What needs to be done: Using the records below, output the stretch that opens with the line containing "- Error handling and recovery mechanisms" and closes with the line containing "- RSAT (Remote", exactly and including both lines, with nothing more.

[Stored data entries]

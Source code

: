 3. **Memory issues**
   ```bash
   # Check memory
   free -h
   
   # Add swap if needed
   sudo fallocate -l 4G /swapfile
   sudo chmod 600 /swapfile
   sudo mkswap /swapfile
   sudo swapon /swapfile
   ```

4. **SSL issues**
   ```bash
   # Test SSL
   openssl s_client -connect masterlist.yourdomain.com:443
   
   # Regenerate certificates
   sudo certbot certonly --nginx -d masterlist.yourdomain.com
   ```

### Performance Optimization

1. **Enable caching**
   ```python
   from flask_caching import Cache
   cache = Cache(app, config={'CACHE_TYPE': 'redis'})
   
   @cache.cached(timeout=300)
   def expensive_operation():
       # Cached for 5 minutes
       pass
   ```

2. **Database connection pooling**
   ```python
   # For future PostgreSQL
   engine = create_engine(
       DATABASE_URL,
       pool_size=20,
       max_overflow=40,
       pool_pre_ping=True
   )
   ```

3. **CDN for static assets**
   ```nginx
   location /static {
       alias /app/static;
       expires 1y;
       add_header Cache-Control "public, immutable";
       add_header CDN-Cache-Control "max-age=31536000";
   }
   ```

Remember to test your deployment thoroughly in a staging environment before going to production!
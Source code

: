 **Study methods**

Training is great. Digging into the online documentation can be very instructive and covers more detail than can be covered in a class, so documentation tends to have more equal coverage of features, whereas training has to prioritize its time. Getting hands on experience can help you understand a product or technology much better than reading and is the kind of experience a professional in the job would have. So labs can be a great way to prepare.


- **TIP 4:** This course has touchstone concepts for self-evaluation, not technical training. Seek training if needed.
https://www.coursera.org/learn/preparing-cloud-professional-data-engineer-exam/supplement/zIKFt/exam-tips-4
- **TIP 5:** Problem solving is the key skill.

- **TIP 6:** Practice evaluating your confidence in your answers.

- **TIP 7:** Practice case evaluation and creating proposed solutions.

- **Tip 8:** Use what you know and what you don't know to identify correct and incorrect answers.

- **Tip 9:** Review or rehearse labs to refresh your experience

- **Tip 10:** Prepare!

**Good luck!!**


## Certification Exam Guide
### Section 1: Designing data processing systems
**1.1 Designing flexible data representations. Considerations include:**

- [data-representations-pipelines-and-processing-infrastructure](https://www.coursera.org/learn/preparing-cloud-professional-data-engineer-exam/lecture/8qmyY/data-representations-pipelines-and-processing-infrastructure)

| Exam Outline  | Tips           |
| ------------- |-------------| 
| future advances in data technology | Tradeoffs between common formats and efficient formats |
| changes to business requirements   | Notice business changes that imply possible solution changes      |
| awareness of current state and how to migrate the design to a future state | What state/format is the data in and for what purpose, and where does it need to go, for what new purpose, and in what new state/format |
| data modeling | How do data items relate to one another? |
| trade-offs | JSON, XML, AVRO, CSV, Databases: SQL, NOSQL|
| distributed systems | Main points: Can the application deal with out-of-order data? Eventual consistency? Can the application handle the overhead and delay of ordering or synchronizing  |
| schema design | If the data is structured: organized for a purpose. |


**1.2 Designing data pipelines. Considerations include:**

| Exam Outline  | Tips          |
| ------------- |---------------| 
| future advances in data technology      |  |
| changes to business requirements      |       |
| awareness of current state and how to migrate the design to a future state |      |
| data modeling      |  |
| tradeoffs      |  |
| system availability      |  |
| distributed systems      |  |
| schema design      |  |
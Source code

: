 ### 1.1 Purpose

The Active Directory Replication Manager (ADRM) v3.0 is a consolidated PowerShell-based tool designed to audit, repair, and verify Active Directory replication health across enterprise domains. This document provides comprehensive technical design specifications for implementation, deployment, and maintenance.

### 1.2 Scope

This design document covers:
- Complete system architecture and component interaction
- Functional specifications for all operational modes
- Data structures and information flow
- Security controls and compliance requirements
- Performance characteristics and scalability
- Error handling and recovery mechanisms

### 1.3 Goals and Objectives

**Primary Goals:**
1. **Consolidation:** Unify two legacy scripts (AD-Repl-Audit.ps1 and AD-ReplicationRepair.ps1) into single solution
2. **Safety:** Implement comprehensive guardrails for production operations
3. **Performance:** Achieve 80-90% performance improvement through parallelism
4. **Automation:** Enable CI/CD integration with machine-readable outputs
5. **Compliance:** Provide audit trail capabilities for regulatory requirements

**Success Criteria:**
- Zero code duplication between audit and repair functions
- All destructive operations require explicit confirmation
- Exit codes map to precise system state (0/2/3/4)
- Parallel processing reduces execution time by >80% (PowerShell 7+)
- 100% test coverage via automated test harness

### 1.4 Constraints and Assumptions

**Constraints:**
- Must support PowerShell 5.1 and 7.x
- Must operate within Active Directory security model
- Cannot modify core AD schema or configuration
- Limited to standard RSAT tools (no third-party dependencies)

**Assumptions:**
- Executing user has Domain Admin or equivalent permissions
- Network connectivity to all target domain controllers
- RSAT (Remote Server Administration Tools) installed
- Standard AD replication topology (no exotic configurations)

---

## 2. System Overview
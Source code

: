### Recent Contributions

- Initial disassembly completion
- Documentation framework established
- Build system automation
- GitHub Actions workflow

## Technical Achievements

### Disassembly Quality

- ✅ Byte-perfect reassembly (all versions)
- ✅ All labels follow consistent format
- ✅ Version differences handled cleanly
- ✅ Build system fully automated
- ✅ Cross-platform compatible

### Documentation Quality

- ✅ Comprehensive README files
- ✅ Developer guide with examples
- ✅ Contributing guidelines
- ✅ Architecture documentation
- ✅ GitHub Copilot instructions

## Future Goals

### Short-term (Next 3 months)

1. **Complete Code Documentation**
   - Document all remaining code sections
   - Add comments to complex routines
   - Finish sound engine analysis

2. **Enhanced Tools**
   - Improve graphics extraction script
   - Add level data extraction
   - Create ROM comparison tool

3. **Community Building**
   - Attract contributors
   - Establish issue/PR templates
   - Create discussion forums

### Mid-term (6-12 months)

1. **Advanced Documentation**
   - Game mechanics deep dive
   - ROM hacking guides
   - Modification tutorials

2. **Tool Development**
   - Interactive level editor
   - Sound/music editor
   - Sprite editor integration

Response to this task:
- Error handling and recovery mechanisms

### 1.3 Goals and Objectives

**Primary Goals:**
1. **Consolidation:** Unify two legacy scripts (AD-Repl-Audit.ps1 and AD-ReplicationRepair.ps1) into single solution
2. **Safety:** Implement comprehensive guardrails for production operations
3. **Performance:** Achieve 80-90% performance improvement through parallelism
4. **Automation:** Enable CI/CD integration with machine-readable outputs
5. **Compliance:** Provide audit trail capabilities for regulatory requirements

**Success Criteria:**
- Zero code duplication between audit and repair functions
- All destructive operations require explicit confirmation
- Exit codes map to precise system state (0/2/3/4)
- Parallel processing reduces execution time by >80% (PowerShell 7+)
- 100% test coverage via automated test harness

### 1.4 Constraints and Assumptions

**Constraints:**
- Must support PowerShell 5.1 and 7.x
- Must operate within Active Directory security model
- Cannot modify core AD schema or configuration
- Limited to standard RSAT tools (no third-party dependencies)

**Assumptions:**
- Executing user has Domain Admin or equivalent permissions
- Network connectivity to all target domain controllers
- RSAT (Remote Server Administration Tools) installed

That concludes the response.